Le bilan matière tel qu’il a été présenté à la Commission Locale d’Information et de Surveillance du 13 janvier 2003 est surprenant. Au 31 décembre 2002, moins d’un tiers des déchets – 81.565 t – avaient été “lavés” avec 15.309 t de gazole lourd, 24.907 t d’eau, et 4.912 t de chaux. En sortie d’installation, on comptabilise: 45.368 t d’eau, 10.618 t d’émulsions, 1.635 t de macro-déchets, 27 t de ferrailles, et une surprise de taille: 25.088 t de boues avec une teneur de 10 à 20% en hydrocarbures. Alors que Total s’attendait à employer 17.590 t de gazole lourd pour solubiliser le fuel de l’Erika contenu dans le magma de déchets, plus de 15.000 t ont déjà été utilisées pour moins d’un tiers de déchets traités. Quant aux sables et granulats qui devaient être valorisés sur des chantiers grâce à l’appartenance de l’opérateur sélectionné par Total à “un grand groupe de travaux publics susceptible d’offrir des débouchés “, ils trouvent difficilement preneurs. Sans doute les teneurs résiduelles en hydrocarbures autorisées jusqu’à 2,5 g par kilo dissuadent-elles les maîtres-d’oeuvres. Seules 6737 t ont été utilisées, en interne et sur 6 chantiers en Loire-Atlantique.
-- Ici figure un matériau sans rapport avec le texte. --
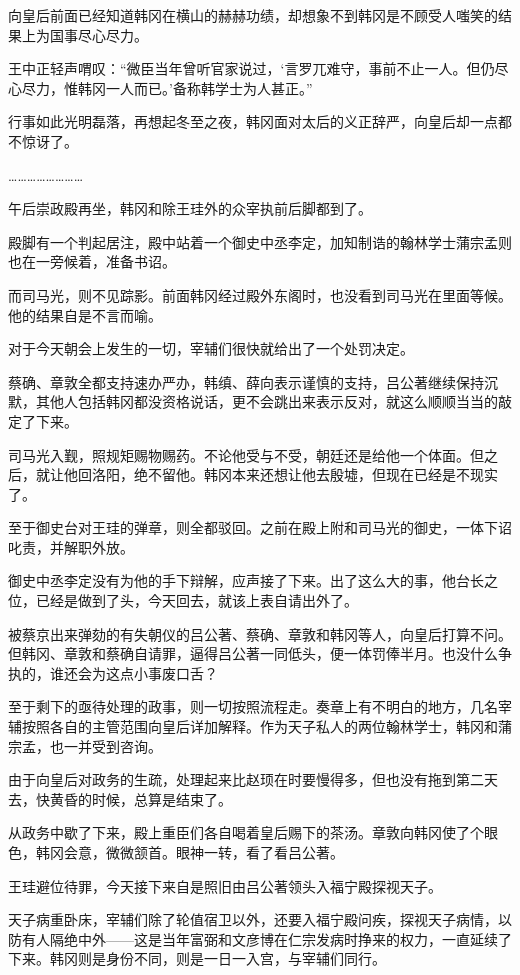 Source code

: 向皇后前面已经知道韩冈在横山的赫赫功绩，却想象不到韩冈是不顾受人嗤笑的结果上为国事尽心尽力。

王中正轻声喟叹：“微臣当年曾听官家说过，‘言罗兀难守，事前不止一人。但仍尽心尽力，惟韩冈一人而已。’备称韩学士为人甚正。”

行事如此光明磊落，再想起冬至之夜，韩冈面对太后的义正辞严，向皇后却一点都不惊讶了。

……………………

午后崇政殿再坐，韩冈和除王珪外的众宰执前后脚都到了。

殿脚有一个判起居注，殿中站着一个御史中丞李定，加知制诰的翰林学士蒲宗孟则也在一旁候着，准备书诏。

而司马光，则不见踪影。前面韩冈经过殿外东阁时，也没看到司马光在里面等候。他的结果自是不言而喻。

对于今天朝会上发生的一切，宰辅们很快就给出了一个处罚决定。

蔡确、章敦全都支持速办严办，韩缜、薛向表示谨慎的支持，吕公著继续保持沉默，其他人包括韩冈都没资格说话，更不会跳出来表示反对，就这么顺顺当当的敲定了下来。

司马光入觐，照规矩赐物赐药。不论他受与不受，朝廷还是给他一个体面。但之后，就让他回洛阳，绝不留他。韩冈本来还想让他去殷墟，但现在已经是不现实了。

至于御史台对王珪的弹章，则全都驳回。之前在殿上附和司马光的御史，一体下诏叱责，并解职外放。

御史中丞李定没有为他的手下辩解，应声接了下来。出了这么大的事，他台长之位，已经是做到了头，今天回去，就该上表自请出外了。

被蔡京出来弹劾的有失朝仪的吕公著、蔡确、章敦和韩冈等人，向皇后打算不问。但韩冈、章敦和蔡确自请罪，逼得吕公著一同低头，便一体罚俸半月。也没什么争执的，谁还会为这点小事废口舌？

至于剩下的亟待处理的政事，则一切按照流程走。奏章上有不明白的地方，几名宰辅按照各自的主管范围向皇后详加解释。作为天子私人的两位翰林学士，韩冈和蒲宗孟，也一并受到咨询。

由于向皇后对政务的生疏，处理起来比赵顼在时要慢得多，但也没有拖到第二天去，快黄昏的时候，总算是结束了。

从政务中歇了下来，殿上重臣们各自喝着皇后赐下的茶汤。章敦向韩冈使了个眼色，韩冈会意，微微颔首。眼神一转，看了看吕公著。

王珪避位待罪，今天接下来自是照旧由吕公著领头入福宁殿探视天子。

天子病重卧床，宰辅们除了轮值宿卫以外，还要入福宁殿问疾，探视天子病情，以防有人隔绝中外——这是当年富弼和文彦博在仁宗发病时挣来的权力，一直延续了下来。韩冈则是身份不同，则是一日一入宫，与宰辅们同行。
Une grosse tortue engluée dans le fuel
Depuis le 9 décembre 2002, les pouvoirs publics et les communes visées par la marée noire du Prestige se disent prêts et attendent “de pied ferme” les arrivages. En fait, après quelques rodomontades et démonstrations de la patrouille des chalutiers à fuel complètement inopérante sur des nappes fragmentées et indétectables, tous les échelons de la préparation à la lutte se sont engourdis pour les fêtes de fin d’année, rassurés par les ballottements des vents et les renverses de courants. Dans ce domaine, la coopération franco-espagnole fonctionne bien.
Les boulettes de Polmar
Sur le site internet du ministère de l’Ecologie, tout est net depuis le 17 décembre. Sur le terrain, tout est vague face à la menace des résidus du Prestige, à court et à long terme. Les côtes espagnoles voisines, en Pays Basque et dans les Asturies, luttent contre l’invasion des boulettes et des galettes rejetées sur les rochers, les plages et les hauts de plages au gré des marées. Les boulettes s’infiltrent et s’enfoncent. La récupération est laborieuse, parfois réalisée par tamisage avec les moyens du bord. En France, dans la continuité du littoral, aucune benne n’est prépositionnée en haut de plage, un seul site de regroupement des déchets est en cours de construction, à Mouguerre près de Bayonne. Il est implanté à deux mètres d’un pipeline d’hydrocarbures, et bordé par deux fossés de collecte qui se jettent dans l’Adour. A quelques kilomètres, sur le port de Bayonne, les déchets-ventouse de la marée noire du Capetan Tsanniz attendent depuis cinq ans un traitement hypothétique sous des bâches arrachées.
Déchets sans frontières
La Corogne
Trois ans après le naufrage de l’Erika, l’Europe et ses Etats-membres n’ont toujours pas de plan de gestion des conséquences à terre des catastrophes maritimes. Comme la France en 1999, l’Espagne face à la marée noire du Prestige improvise depuis plusieurs semaines, se reposant sur les autorités de Galice, les pêcheurs et la population. Les déchets collectés en mer et sur le littoral sont rassemblés dans tous les contenants possibles : bennes, bacs à ordures, fûts, seaux, sacs plastiques, big-bags. Les sites de stockages intermédiaires et lourds n’ont pas été présélectionnés et préparés. Les filières de traitement fiables et non-polluantes sont encore à découvrir. Les Galiciens et les Basques évitent cependant de décaper les plages au bulldozer et tamisent pour séparer le fuel du sable, ce qui contribue à limiter le volume de déchets et l’érosion du trait de côte.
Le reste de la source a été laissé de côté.